Whatever one’s view may be regarding the situation in Indonesia or elsewhere, there can be no doubt that, in a climate where securing resources features more highly than before on the priority list for many governments, resource nationalism is and will continue to be a feature of doing business in extractive resources industries.
 
A key consideration then becomes how best to address and mitigate the effects of resource nationalism. There are a number of ways.
 
Beyond measures such as contractual protection or political risk insurance coverage, one way is to structure investments to take advantage of protections offered by existing multi-lateral investment treaties (MITs) or bilateral investment treaties (BITs). Focusing on South East Asia in particular, in 2012 the Member States of ASEAN entered into the ASEAN Comprehensive Investment Agreement (ACIA), which has the stated aim of creating a “free and open investment regime in ASEAN” through investment liberalisation, protection, facilitation and promotion.
 
 
 
The ACIA applies to measures taken by an ASEAN Member State in relation to investors of any other ASEAN Member State and their investments in the first Member State. The broad definition of ‘investors’ is significant for many in the region as it applies to individuals and so-called juridical persons (companies, corporations and the like) from outside ASEAN as well as from within, provided that those from outside ASEAN structure their investments with substantive business operations in an ASEAN Member State.
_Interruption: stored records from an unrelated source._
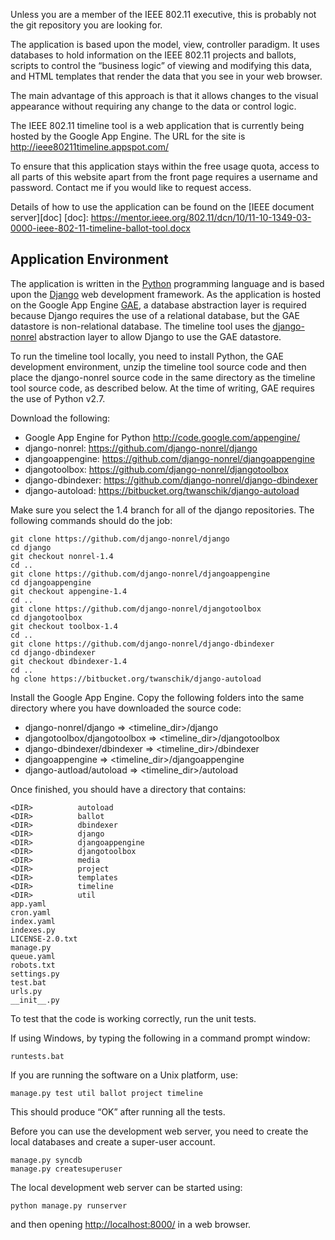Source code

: Unless you are a member of the IEEE 802.11 executive, this is probably not the
git repository you are looking for.

The application is based upon the model, view, controller paradigm. It uses
databases to hold information on the IEEE 802.11 projects and ballots, scripts
to control the “business logic” of viewing and modifying this data, and HTML
templates that render the data that you see in your web browser.

The main advantage of this approach is that it allows changes to the visual
appearance without requiring any change to the data or control logic.

The IEEE 802.11 timeline tool is a web application that is currently being
hosted by the Google App Engine. The URL for the site is <http://ieee80211timeline.appspot.com/>

To ensure that this application stays within the free usage quota, access to all
parts of this website apart from the front page requires a username and
password. Contact me if you would like to request access.

Details of how to use the application can be found on the [IEEE document server][doc]
  [doc]: https://mentor.ieee.org/802.11/dcn/10/11-10-1349-03-0000-ieee-802-11-timeline-ballot-tool.docx
  
Application Environment
-----------------------
The application is written in the [Python][python] programming language and is based upon
the [Django][django] web development framework. As the application is hosted on the Google
App Engine [GAE][GAE], a database abstraction layer is required because Django
requires the use of a relational database, but the GAE datastore is
non-relational database. The timeline tool uses the [django-nonrel][nonrel] abstraction
layer to allow Django to use the GAE datastore.

  [python]: http://www.python.org/
  [GAE]: http://code.google.com/appengine/
  [django]: http://www.djangoproject.com/
  [nonrel]: http://www.allbuttonspressed.com/projects/django-nonrel

To run the timeline tool locally, you need to install Python, the GAE
development environment, unzip the timeline tool source code and then place the
django-nonrel source code in the same directory as the timeline tool source
code, as described below. At the time of writing, GAE requires the use of
Python v2.7.

Download the following:
* Google App Engine for Python <http://code.google.com/appengine/>
* django-nonrel: <https://github.com/django-nonrel/django>
* djangoappengine: <https://github.com/django-nonrel/djangoappengine>
* djangotoolbox: <https://github.com/django-nonrel/djangotoolbox>
* django-dbindexer: <https://github.com/django-nonrel/django-dbindexer>
* django-autoload: <https://bitbucket.org/twanschik/django-autoload>

Make sure you select the 1.4 branch for all of the django repositories. The
following commands should do the job:

    git clone https://github.com/django-nonrel/django
    cd django
    git checkout nonrel-1.4
    cd ..
    git clone https://github.com/django-nonrel/djangoappengine
    cd djangoappengine
    git checkout appengine-1.4
    cd ..
    git clone https://github.com/django-nonrel/djangotoolbox
    cd djangotoolbox
    git checkout toolbox-1.4
    cd ..
    git clone https://github.com/django-nonrel/django-dbindexer
    cd django-dbindexer
    git checkout dbindexer-1.4
    cd ..
    hg clone https://bitbucket.org/twanschik/django-autoload

Install the Google App Engine. Copy the following folders into the same 
directory where you have downloaded the source code:
* django-nonrel/django => <timeline_dir>/django
* djangotoolbox/djangotoolbox => <timeline_dir>/djangotoolbox
* django-dbindexer/dbindexer => <timeline_dir>/dbindexer
* djangoappengine => <timeline_dir>/djangoappengine
* django-autload/autoload => <timeline_dir>/autoload

Once finished, you should have a directory that contains:

    <DIR>          autoload
    <DIR>          ballot
    <DIR>          dbindexer
    <DIR>          django
    <DIR>          djangoappengine
    <DIR>          djangotoolbox
    <DIR>          media
    <DIR>          project
    <DIR>          templates
    <DIR>          timeline
    <DIR>          util
    app.yaml
    cron.yaml
    index.yaml
    indexes.py
    LICENSE-2.0.txt
    manage.py
    queue.yaml
    robots.txt
    settings.py
    test.bat
    urls.py
    __init__.py

To test that the code is working correctly, run the unit tests.

If using Windows, by typing the following in a command prompt window:

    runtests.bat

If you are running the software on a Unix platform, use:

    manage.py test util ballot project timeline

This should produce “OK” after running all the tests.

Before you can use the development web server, you need to create the local
databases and create a super-user account.

    manage.py syncdb
    manage.py createsuperuser

The local development web server can be started using:

    python manage.py runserver

and then opening <http://localhost:8000/> in a web browser.

 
This would allow, for example, a company from outside ASEAN to establish operations in Singapore, from which to invest in another ASEAN Member State and enjoy the protections of the ACIA. The similarly broad scope of ‘investments,’ which includes “every kind of asset, owned and controlled,” makes the ACIA highly applicable to many investor situations.
 
In terms of the protections themselves, the ACIA has provisions similar to those seen in BITs between two sovereign nations, including treatment of non-nationals no less favourably than nationals, equality of treatment of all non-national investors (so-called “most favoured nation treatment”), guarantees of fair and equitable treatment rather than arbitrary decision-making and freedom to transfer funds. In the context of resource nationalism, there are protections against unlawful expropriation and guarantees on proper compensation for direct or indirect expropriation or nationalisation.
 
If and when the host State breaches such investor protections, MITs and BITs, in general, allow an investor to bring a claim in international arbitration against the host State, usually with a choice as to the forum, the most popular being the International Centre for Settlement of Investment Disputes (ICSID), ICSID Additional Facility Rule and ad hoc arbitration under UNCITRAL Rules.
 
However, it is important to note that, before initiating arbitration proceedings under an investment treaty, there is typically a mandatory negotiation period and, in some cases, investors must first exhaust local remedies in national courts before resorting to arbitration. Thinking ahead when structuring investments to take advantage of BIT protection, investors should familiarise themselves with the dispute mechanisms.
 
In terms of enforcement, the ICSID Convention binds each of its contracting states to enforce an ICSID award as if it were a judgment of a court in that State. While seemingly straightforward, an investor’s ability to enforce an award may be restricted by the sovereign immunity of states. Encouragingly, most states do honour awards made against them and pay without enforcement action.
 
If one assumes that resource nationalism will be a continuing trend, then investors need to consider full range of protective measures that exist and structure their investments to make best use of these. Only by doing this can one hope to mitigate the unpredictability sometimes brought about by the host nation’s policy shifts.